Marxism’s renaissance, then, could hardly be a more damning indictment of our historical short-sightedness. Indeed, one poll last week found that many 18 to 24- year- olds see ‘ big business’ as a far bigger threat than Communism.
How could this happen? Yes, young people find it hard to get on to the housing ladder — and, yes, as they never tire of telling us, they have to pay towards their university education.
But the Left’s claim that capitalism has ‘failed’ is hysterical nonsense. Today’s youngsters live longer and healthier lives than ever. They are better fed, better housed, travel more and enjoy cultural opportunities their grandparents could barely have imagined.
The truth is that too many people, especially in our universities, are afraid to tell them that no generation can have it all. Politicians, too, often pander to young people, instead of having the guts to stand up for what they really believe.
Yet there are only two ways to beat the hard-Left.
One is to remind people, again and again, of the horrors that they inflicted on millions.

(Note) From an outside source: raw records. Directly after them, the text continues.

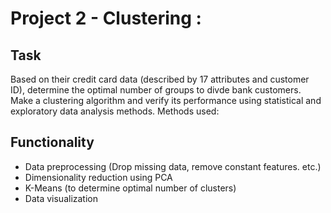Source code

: # Project 2 - Clustering : 

## Task 
   Based on their credit card data (described by 17 attributes and customer ID), determine the optimal number of groups to divde bank customers. Make a clustering algorithm and verify its performance using statistical and exploratory data analysis methods. Methods used:
## Functionality
   - Data preprocessing (Drop missing data, remove constant features. etc.)
   - Dimensionality reduction using PCA
   - K-Means (to determine optimal number of clusters)
   - Data visualization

But talking about history can only get you so far. To beat the extremists, the forces of sanity — not just the Tories, but those decent Labour MPs who abhor Mr Corbyn and his works — need to offer a compelling vision of their own. So far, they have utterly failed. They have allowed Britain’s youngsters to be seduced by the apostles of envy, hatred and intolerance.
Our young people deserve better. Our country deserves better. And it is high time somebody carried the fight to the far- Left, before it is too late.